Le 28 février 2025, il y a un an déjà. Le leader du Parti Socialiste sans Frontière (Psf), Yaya Dillo Djerou Betchi a été tué dans une circonstance douloureuse. Le siège de son parti complètement rasé. Ses militants arrêtés, menottés et présentés comme des brigands à la presse, avant d’être déportés à la haute prison de Korotoro. Depuis ce temps, aucune lumière n’est faite sur sa mort, bien que le procureur de la République près le tribunal de grandes instances de N’Djaména, Oumar Mahamat Kedelaye a annoncé l’ouverture d’une enquête à ce sujet.

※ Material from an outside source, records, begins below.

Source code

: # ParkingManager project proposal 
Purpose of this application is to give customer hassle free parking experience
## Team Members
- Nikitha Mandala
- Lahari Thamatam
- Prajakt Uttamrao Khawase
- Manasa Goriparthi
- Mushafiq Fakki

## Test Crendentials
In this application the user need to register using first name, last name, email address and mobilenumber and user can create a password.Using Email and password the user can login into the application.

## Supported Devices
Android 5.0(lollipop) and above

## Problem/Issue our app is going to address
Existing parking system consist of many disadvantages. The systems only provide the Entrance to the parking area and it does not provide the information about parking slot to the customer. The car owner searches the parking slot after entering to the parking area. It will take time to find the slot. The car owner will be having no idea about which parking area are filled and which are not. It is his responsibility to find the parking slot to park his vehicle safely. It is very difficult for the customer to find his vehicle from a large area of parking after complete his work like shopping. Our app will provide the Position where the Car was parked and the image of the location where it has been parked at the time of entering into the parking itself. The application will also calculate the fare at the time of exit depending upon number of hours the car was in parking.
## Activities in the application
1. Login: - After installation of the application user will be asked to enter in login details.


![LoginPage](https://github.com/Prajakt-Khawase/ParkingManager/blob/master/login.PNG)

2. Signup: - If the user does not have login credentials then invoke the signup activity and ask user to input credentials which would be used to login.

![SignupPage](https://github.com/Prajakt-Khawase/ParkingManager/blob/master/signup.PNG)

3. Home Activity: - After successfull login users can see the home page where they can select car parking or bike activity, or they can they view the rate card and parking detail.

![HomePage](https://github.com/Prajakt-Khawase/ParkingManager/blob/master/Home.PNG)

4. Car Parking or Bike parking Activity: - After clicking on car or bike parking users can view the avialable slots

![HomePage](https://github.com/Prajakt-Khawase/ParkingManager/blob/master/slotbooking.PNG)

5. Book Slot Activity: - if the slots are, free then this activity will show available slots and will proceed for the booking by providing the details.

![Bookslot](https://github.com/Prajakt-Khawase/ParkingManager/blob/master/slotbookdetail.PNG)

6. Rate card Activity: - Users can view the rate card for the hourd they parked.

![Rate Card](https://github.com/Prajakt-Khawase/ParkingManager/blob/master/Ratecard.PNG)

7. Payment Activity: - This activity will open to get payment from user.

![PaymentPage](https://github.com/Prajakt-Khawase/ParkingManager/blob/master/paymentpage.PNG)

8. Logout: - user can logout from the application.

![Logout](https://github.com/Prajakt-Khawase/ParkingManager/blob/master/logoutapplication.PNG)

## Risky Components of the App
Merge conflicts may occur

Sougour Ndangbété Jean Luc
Jour pour jour, il y a déjà un an, la scène politique tchadienne brille par l’absence d’un opposant, non des moindres, Yaya Dillo Djerou Betchi, président du Parti socialiste sans frontière (Psf). Pour qui connaissait l’homme, son radicalisme face au régime au pouvoir, n’est pas à démontrer. Sous ce régime dirigé d’abord, par son cousin feu Idriss Deby Itno, puis par son neveu, qui n’est autre que Mahamat Idriss Déby Itno, Yaya Dillo est mort à cause de son refus de cautionner un régime qu’il qualifiait, sans langue de bois, de dictatorial et sanguinaire. Sa disparition est un coup dur pour l’opposition radicale crédible, pour ainsi dire, avec qui il collaborait dans la quête d’une véritable démocratie et d’un nouveau Tchad, débarrassé de tout pouvoir dynastique, d’un Tchad de justice au sein duquel, ses filles et ses fils pourront se sentir chez eux. C’est au moment même où ce combat s’intensifiait que la vie sera retranchée à Yaya Dillo.
Mais comment ?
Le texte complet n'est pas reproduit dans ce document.